**Brief**: Please count every line of the following material that holds "specify" and give the total alone.

**Record excerpts**:
******

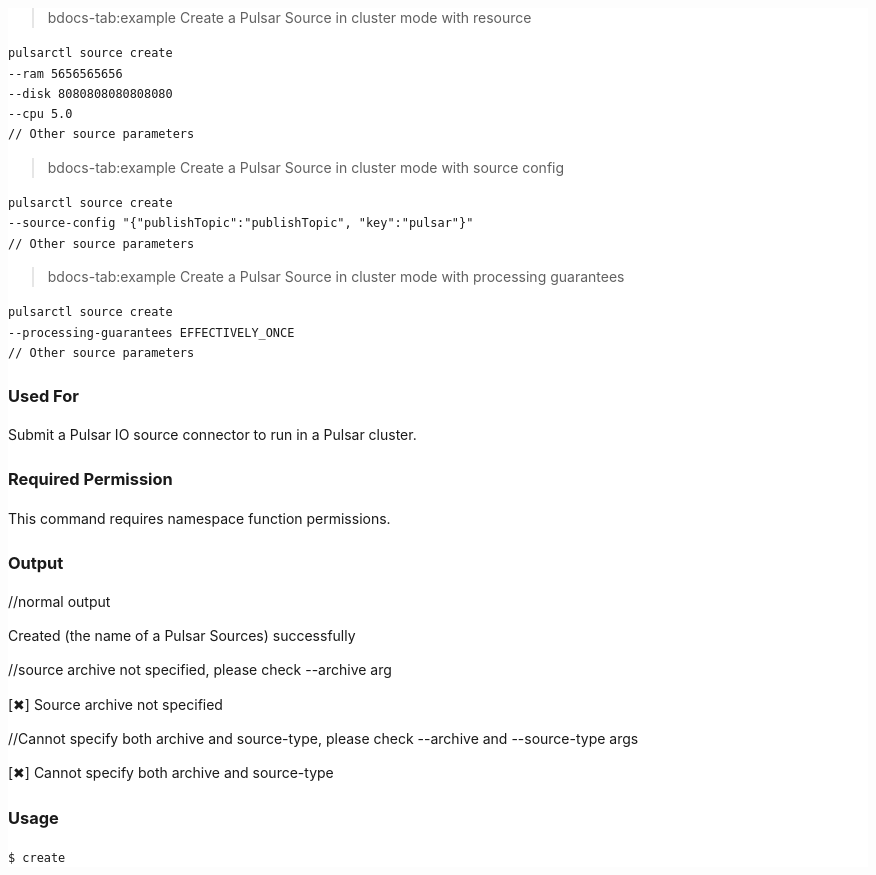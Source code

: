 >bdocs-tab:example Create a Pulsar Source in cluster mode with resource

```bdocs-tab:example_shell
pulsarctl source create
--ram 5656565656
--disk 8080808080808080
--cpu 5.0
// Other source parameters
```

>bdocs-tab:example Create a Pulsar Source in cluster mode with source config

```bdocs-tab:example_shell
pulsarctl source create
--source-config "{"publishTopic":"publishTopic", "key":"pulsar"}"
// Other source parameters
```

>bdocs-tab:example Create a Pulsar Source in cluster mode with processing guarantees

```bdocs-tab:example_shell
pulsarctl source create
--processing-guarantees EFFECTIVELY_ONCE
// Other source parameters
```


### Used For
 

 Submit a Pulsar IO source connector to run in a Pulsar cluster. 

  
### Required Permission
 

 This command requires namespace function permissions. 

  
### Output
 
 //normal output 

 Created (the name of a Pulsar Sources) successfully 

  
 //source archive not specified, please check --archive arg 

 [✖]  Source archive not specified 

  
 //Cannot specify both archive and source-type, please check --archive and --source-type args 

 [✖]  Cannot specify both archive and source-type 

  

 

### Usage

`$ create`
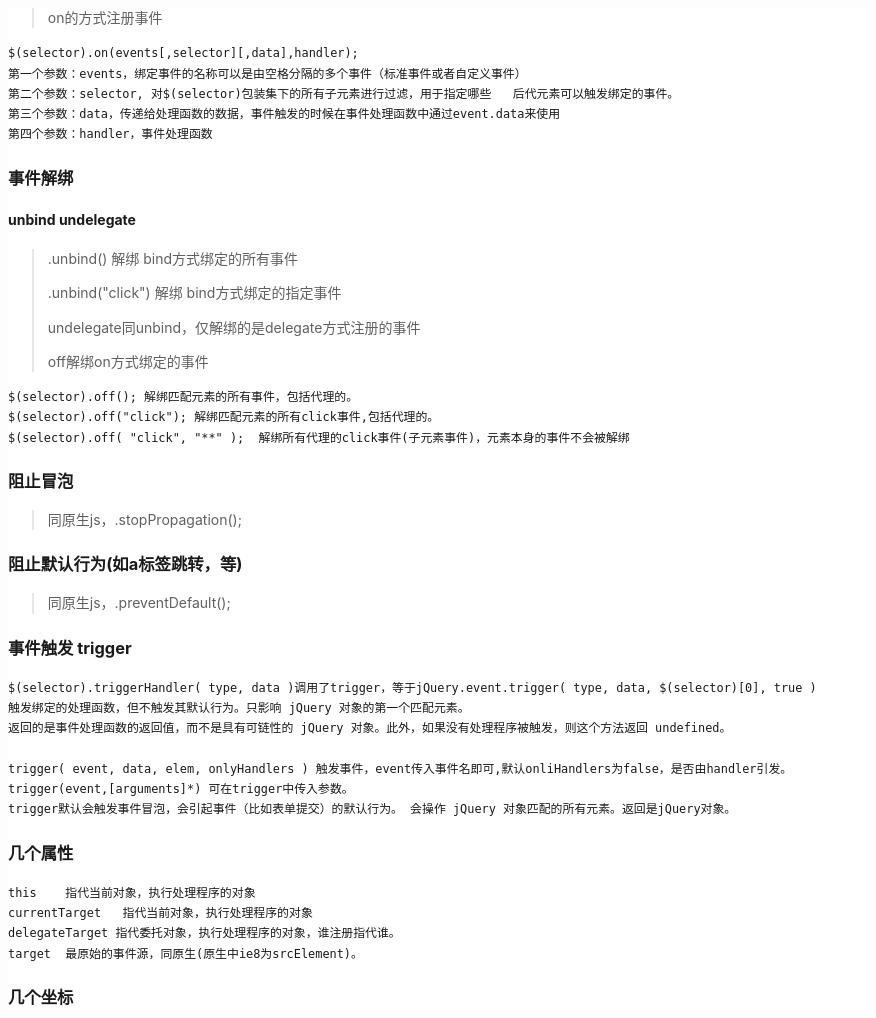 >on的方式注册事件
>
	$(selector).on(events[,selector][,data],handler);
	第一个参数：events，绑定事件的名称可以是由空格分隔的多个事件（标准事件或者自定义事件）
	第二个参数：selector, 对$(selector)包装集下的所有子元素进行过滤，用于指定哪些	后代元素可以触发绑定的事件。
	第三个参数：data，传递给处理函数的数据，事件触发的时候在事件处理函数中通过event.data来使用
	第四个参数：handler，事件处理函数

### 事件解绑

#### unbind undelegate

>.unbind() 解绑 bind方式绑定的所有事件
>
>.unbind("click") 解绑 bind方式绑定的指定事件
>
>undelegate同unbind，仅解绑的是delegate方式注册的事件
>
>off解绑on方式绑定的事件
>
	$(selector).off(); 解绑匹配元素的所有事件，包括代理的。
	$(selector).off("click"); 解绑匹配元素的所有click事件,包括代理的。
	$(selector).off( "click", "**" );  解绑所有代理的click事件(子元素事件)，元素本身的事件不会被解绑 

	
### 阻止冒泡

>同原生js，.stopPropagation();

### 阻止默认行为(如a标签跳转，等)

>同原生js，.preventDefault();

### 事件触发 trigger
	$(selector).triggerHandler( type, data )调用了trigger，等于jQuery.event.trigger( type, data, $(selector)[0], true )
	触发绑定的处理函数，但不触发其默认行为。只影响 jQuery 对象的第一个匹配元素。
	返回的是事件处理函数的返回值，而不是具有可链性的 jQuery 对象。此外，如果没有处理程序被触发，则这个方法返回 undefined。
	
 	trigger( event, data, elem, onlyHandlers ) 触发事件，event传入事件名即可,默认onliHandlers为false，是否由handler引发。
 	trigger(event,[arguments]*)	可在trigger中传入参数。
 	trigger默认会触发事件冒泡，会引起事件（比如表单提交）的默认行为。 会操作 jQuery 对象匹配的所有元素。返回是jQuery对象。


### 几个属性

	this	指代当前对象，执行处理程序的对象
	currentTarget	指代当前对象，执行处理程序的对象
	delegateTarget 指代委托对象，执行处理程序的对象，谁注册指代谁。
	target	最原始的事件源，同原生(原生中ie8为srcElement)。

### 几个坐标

******

**Reply to the task**: 2